We do know a number of things from the report that were mentioned in the press release. These include:
- An additional 2.5 million US consumers were potentially impacted taking the number to 145.5 million
- No databases outside of the US were affected
- The number of Canadians affected has been revised down from 100,000 to just 8,000
- An unknown number of Canadians were among those whose credit card data was stolen
- Equifax is talking to UK regulators before announcing how many UK consumers were affected
- Equifax is to mail written notices to every US consumer affected by the data breach
The speed with which the forensic investigation has been completed is good news. This is a major step towards resolving the issue and will allow the company to focus on the lawsuits and other issues it now has to deal with. Smith has already blamed a single piece of software and one individual for the organisations woes. If Barros is prepared to be as transparent as his comments imply, the Mandiant report will be interesting. Any forensic investigation will have looked at the root causes of the problem and why processes failed. This information will also be of interest to Herrera and others who are planning lawsuits.
What does this mean
Having a single individual responsible for patching with no oversight or check process shows a lack of system governance. That Smith has disclosed this suggests that Equifax has already decided where it wants people to put the blame. The problem is that insurers and investors will now be asking how many other critical processes are fit for purpose. It is likely that the Herrera lawsuit will lead to a significant overhaul of these processes. That will take time and cost significant sums of money. The question is does Equifax have the time to do all this?
The implications of the Herrera lawsuit are significant. If it is successful in any form then it will lead to large numbers of copy cat lawsuits.
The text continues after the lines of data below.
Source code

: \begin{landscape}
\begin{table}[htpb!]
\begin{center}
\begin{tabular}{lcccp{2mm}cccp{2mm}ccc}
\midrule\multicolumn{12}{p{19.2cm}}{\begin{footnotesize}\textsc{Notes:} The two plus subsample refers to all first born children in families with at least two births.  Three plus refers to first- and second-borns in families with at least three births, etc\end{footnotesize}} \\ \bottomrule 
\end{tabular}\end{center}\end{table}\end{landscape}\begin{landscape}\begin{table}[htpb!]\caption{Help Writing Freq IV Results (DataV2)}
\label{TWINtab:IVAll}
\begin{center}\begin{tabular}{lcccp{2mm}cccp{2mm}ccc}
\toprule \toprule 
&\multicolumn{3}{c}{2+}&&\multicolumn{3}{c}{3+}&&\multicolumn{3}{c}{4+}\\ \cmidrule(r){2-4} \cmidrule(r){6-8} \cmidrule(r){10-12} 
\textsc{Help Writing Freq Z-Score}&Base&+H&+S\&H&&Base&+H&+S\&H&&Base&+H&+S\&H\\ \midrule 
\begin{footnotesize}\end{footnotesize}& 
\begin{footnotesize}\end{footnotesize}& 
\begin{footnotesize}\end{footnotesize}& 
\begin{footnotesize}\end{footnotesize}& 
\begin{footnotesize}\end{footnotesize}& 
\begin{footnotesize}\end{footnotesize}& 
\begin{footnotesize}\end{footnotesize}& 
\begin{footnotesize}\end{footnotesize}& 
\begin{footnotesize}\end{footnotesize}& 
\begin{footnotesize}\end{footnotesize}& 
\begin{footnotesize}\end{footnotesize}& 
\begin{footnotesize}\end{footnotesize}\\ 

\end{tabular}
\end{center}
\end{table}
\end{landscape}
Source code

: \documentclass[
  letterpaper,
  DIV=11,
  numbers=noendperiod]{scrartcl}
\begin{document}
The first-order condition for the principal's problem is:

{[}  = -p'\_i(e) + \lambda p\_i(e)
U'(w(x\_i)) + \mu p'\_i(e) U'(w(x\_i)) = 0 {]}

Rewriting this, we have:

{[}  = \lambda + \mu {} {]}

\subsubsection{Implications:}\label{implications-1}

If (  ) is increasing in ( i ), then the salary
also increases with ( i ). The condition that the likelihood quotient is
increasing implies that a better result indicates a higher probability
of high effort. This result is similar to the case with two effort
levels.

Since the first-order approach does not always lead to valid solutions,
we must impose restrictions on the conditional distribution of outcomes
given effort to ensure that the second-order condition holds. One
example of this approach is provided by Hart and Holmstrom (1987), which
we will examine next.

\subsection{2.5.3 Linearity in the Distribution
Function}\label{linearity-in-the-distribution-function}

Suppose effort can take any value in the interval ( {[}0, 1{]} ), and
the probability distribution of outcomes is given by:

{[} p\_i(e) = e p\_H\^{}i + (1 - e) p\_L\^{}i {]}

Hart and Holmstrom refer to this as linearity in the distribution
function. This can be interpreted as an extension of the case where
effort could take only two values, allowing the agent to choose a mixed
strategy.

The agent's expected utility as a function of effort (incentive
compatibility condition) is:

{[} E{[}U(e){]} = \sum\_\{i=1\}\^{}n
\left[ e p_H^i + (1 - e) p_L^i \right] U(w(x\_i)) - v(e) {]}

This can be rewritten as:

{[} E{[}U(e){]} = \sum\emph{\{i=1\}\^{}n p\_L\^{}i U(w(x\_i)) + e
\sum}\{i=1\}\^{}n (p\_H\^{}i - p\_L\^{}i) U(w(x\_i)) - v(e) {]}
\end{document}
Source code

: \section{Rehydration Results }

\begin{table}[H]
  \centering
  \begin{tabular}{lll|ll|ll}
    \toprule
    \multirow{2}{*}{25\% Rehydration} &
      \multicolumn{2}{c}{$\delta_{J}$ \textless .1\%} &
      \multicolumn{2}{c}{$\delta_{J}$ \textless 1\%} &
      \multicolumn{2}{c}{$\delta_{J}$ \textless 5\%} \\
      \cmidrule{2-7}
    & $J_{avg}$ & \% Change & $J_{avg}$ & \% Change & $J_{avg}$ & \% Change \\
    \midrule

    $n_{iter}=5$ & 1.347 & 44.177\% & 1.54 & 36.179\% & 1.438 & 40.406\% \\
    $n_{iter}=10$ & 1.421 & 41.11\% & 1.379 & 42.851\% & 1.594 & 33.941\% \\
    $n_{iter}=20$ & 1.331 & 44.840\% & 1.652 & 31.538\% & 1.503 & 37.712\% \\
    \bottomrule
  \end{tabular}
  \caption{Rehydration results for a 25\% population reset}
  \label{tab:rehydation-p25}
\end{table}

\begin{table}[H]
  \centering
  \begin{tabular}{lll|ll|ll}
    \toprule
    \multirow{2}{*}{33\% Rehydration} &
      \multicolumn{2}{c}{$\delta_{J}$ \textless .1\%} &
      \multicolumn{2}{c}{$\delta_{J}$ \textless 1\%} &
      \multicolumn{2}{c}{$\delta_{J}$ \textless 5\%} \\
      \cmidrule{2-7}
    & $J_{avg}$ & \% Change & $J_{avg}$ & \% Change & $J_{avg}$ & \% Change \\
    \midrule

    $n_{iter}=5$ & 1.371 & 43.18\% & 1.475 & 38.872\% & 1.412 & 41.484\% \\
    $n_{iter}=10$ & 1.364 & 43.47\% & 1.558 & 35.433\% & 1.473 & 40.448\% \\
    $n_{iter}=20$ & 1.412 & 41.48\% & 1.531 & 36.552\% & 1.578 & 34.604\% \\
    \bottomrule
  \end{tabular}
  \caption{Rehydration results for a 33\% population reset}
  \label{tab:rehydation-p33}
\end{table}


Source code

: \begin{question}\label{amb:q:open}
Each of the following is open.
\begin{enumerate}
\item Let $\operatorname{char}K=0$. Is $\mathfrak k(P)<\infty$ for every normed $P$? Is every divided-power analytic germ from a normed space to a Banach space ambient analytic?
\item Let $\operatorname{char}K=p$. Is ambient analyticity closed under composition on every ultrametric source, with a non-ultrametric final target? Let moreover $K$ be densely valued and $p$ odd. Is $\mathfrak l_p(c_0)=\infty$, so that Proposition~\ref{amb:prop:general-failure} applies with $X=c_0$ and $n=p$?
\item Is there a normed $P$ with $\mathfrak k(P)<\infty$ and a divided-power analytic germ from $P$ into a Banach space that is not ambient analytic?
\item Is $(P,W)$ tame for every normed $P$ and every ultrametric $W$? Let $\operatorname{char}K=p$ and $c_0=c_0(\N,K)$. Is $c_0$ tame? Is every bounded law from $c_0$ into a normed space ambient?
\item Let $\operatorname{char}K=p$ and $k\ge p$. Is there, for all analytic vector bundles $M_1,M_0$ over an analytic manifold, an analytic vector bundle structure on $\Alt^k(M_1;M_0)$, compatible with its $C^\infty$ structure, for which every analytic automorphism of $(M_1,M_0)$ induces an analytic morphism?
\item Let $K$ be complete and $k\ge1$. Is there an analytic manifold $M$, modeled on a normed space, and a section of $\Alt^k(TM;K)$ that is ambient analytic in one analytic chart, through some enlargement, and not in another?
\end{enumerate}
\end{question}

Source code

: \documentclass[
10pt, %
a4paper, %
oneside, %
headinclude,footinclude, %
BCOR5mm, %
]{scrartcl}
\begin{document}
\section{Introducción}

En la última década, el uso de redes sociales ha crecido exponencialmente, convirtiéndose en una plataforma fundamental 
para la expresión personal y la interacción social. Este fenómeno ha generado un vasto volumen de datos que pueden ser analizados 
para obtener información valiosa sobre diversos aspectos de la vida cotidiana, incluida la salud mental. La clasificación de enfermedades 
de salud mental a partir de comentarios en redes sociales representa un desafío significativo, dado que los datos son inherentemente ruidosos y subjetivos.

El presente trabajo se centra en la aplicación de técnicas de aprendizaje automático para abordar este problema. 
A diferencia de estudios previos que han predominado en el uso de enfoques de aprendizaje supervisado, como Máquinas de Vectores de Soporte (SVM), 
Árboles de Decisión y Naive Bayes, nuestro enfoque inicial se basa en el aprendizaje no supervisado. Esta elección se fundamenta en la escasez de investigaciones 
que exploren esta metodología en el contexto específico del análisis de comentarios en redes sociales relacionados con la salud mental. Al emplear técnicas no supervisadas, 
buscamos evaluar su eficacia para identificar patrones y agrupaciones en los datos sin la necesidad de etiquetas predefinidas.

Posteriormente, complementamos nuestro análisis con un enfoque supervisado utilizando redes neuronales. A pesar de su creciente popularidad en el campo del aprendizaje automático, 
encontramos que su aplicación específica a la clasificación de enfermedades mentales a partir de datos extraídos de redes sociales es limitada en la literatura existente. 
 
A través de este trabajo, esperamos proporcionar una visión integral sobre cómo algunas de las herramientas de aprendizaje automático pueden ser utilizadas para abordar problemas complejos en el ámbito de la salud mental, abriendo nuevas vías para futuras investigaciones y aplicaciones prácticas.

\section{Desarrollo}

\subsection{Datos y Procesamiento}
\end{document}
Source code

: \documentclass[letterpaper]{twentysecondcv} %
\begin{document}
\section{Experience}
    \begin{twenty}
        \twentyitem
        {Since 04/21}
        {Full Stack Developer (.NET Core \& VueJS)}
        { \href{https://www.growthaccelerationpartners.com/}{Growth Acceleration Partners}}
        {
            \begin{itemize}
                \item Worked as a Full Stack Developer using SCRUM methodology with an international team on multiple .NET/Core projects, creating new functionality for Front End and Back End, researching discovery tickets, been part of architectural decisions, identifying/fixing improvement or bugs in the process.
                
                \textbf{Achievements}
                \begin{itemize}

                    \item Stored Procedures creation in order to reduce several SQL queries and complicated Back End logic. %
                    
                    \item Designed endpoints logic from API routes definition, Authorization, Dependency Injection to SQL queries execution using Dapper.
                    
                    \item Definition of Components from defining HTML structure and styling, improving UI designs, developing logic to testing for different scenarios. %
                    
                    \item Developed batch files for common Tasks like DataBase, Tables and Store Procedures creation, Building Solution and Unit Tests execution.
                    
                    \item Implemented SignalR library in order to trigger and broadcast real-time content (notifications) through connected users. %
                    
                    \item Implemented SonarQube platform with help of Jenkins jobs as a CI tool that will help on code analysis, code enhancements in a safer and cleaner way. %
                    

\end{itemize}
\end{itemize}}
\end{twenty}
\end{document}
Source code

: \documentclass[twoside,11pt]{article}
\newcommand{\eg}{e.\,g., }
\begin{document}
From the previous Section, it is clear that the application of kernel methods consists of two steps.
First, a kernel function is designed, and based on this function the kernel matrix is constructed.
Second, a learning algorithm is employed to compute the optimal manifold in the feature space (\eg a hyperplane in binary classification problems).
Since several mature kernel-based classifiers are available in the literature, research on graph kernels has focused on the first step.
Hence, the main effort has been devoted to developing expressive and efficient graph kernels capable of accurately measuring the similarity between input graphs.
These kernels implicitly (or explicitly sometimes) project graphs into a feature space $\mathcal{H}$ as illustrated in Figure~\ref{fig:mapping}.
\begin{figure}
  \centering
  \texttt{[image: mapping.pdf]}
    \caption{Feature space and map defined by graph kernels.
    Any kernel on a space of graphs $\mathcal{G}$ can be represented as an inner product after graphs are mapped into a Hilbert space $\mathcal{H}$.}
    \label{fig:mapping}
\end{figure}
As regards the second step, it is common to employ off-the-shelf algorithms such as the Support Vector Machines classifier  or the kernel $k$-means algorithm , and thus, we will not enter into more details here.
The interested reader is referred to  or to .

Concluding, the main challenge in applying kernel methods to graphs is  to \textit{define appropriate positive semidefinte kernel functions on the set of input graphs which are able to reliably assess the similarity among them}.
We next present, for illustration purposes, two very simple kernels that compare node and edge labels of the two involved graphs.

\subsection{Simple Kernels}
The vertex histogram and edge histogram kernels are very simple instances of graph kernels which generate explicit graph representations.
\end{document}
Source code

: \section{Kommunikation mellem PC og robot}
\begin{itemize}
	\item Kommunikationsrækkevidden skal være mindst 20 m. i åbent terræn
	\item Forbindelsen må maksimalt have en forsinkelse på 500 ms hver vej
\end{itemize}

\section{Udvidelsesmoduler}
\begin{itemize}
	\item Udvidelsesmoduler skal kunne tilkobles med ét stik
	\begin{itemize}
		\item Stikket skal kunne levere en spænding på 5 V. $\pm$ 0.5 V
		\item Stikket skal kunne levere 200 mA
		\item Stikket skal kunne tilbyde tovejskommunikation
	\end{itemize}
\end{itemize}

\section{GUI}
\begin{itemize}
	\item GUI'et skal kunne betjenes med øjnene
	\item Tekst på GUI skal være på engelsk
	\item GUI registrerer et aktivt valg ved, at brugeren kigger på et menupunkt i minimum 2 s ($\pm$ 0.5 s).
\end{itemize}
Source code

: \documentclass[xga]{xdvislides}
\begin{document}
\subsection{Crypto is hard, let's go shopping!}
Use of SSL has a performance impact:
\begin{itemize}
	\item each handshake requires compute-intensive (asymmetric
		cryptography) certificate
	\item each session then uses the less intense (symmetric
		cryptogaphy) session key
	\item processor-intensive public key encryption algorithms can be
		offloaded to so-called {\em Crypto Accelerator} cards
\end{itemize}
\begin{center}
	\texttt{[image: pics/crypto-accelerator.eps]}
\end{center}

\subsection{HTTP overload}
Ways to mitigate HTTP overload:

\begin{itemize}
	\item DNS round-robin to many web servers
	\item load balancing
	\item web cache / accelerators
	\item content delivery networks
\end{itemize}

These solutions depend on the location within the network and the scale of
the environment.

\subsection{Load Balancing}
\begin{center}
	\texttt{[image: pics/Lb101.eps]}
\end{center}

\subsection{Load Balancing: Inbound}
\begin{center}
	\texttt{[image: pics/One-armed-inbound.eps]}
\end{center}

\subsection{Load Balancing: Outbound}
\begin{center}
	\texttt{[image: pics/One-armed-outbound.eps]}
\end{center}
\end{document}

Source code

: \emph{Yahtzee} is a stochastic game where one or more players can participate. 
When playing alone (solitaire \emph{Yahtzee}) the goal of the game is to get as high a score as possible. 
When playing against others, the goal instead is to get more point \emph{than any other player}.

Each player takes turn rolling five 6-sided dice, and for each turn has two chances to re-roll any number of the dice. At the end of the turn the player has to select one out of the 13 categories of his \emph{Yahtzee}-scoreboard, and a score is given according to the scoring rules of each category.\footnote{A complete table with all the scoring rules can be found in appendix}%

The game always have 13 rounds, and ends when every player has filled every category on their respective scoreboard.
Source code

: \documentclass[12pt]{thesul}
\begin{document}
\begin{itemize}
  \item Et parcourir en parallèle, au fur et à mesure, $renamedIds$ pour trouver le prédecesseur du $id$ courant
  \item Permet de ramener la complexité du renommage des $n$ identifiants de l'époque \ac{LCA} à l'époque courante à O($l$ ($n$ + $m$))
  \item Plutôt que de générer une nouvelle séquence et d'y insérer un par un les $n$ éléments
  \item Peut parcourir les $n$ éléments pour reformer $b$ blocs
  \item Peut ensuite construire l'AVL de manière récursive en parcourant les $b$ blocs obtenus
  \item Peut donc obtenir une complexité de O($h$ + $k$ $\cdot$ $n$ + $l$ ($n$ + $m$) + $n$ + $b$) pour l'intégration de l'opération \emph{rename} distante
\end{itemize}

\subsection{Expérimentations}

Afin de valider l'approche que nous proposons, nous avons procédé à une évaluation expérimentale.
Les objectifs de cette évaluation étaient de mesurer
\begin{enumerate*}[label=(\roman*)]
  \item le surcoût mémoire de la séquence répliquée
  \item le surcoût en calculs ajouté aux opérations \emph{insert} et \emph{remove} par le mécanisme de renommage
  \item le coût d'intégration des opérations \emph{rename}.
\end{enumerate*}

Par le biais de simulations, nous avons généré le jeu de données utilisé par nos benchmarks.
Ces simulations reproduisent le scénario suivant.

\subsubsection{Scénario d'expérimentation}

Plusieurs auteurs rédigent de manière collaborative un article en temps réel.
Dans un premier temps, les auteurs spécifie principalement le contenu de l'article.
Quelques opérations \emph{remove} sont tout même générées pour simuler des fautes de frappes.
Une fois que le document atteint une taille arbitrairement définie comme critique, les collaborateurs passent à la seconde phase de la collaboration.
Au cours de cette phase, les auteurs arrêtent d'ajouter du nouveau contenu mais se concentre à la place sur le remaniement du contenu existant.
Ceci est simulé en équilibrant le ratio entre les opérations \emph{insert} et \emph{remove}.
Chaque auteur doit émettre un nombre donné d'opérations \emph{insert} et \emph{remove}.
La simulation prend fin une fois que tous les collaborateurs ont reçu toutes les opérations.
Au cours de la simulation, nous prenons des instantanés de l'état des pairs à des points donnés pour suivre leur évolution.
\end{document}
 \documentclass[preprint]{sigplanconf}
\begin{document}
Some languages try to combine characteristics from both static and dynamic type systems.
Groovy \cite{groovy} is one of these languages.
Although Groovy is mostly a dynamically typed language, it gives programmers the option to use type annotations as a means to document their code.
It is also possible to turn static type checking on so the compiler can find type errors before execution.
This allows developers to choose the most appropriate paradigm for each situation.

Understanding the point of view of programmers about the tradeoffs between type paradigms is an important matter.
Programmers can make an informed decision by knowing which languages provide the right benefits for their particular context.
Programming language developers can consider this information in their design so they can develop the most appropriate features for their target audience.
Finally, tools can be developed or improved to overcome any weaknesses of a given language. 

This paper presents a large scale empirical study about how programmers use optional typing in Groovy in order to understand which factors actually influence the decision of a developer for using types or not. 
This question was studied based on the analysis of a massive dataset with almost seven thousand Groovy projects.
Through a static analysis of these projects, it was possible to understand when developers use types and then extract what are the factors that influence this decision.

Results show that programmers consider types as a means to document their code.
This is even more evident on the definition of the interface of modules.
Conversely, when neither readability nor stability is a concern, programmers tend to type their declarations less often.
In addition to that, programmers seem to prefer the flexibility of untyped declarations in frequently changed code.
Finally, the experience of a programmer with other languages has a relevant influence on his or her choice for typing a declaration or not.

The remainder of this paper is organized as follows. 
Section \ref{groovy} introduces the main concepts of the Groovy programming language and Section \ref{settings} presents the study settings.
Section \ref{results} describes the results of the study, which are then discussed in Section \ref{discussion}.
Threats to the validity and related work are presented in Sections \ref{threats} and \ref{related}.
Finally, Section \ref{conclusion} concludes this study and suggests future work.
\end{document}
It will be interesting to see if Equifax tries to get them all rolled up into a single class action lawsuit to limit the damage to the business.
So far nothing has been said about insurance cover for this incident. Like many organisations, Equifax will have insurance to deal with serious system outages. How quickly those insurers will pay out and their reaction to Smith’s statements and the Mandiant report is yet to be seen.
The big bonus for Equifax is that the Mandiant report is completed. The board now needs to show that it is taking everything in that report seriously and is willing to change. It needs to put in place steps to improve its security systems. The obvious candidate to do that work is Mandiant given the knowledge it now has of the organisation. All that remains to be seen is whether Equifax is willing to take on all the recommendations irrespective of cost.